INPUT MATERIAL →
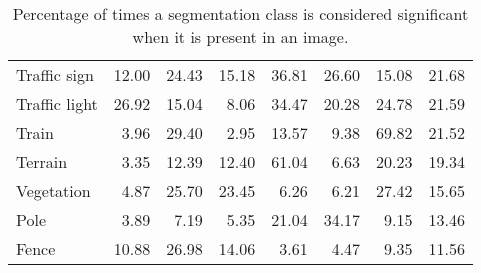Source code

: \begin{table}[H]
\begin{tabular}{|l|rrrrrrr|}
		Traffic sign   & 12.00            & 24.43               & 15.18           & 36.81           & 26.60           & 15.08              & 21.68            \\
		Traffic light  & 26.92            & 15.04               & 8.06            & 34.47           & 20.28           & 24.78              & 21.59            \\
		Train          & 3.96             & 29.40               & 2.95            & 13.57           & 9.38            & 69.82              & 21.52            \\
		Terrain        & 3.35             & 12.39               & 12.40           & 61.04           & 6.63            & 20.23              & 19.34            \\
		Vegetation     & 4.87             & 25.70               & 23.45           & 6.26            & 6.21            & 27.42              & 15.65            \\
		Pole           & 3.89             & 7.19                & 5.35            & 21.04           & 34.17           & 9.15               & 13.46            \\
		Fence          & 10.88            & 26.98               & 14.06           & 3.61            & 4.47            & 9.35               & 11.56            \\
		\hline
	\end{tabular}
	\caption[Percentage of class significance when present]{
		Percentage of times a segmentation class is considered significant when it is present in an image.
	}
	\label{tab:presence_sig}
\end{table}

* * *

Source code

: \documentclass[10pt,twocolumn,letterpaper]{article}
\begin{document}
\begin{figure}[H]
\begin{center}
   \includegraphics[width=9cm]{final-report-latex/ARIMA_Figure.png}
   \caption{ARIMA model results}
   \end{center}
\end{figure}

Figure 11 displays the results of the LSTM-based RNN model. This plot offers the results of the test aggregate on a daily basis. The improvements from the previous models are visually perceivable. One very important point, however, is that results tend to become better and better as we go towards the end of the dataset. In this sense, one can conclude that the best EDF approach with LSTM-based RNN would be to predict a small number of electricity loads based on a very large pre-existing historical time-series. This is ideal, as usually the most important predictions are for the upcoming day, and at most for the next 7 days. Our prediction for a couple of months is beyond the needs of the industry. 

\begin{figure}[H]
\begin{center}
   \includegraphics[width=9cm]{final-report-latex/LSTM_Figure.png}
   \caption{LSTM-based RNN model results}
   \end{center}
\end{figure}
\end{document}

* * *

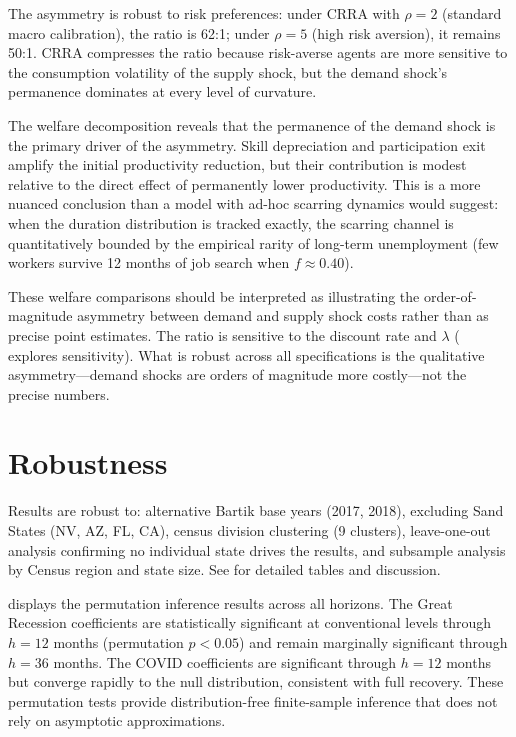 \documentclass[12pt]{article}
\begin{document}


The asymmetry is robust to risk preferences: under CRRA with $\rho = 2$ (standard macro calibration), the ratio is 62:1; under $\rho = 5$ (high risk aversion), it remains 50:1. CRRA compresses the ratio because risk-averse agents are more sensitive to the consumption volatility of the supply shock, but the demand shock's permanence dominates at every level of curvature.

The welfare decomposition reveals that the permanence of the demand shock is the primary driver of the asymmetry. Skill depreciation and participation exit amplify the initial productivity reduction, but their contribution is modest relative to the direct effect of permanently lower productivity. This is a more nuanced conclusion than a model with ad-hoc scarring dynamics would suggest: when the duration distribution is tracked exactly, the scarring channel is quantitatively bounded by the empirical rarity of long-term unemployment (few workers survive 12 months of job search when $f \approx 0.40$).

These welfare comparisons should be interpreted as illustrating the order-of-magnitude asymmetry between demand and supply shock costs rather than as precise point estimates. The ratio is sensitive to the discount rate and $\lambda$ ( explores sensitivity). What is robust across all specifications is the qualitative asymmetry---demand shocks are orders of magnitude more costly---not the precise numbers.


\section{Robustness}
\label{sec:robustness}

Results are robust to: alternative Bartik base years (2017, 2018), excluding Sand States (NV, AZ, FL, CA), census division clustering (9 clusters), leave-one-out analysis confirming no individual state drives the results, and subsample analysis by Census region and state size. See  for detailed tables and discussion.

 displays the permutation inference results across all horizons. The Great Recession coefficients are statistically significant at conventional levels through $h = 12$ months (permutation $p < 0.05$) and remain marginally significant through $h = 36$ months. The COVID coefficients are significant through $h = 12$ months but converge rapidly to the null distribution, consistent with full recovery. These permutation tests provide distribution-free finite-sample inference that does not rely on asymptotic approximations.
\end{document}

REQUIRED WORK → Wherever the word "width" occurs in a line of the listing, copy that line.

RESULT OF THIS EXERCISE →
   \includegraphics[width=9cm]{final-report-latex/ARIMA_Figure.png}
   \includegraphics[width=9cm]{final-report-latex/LSTM_Figure.png}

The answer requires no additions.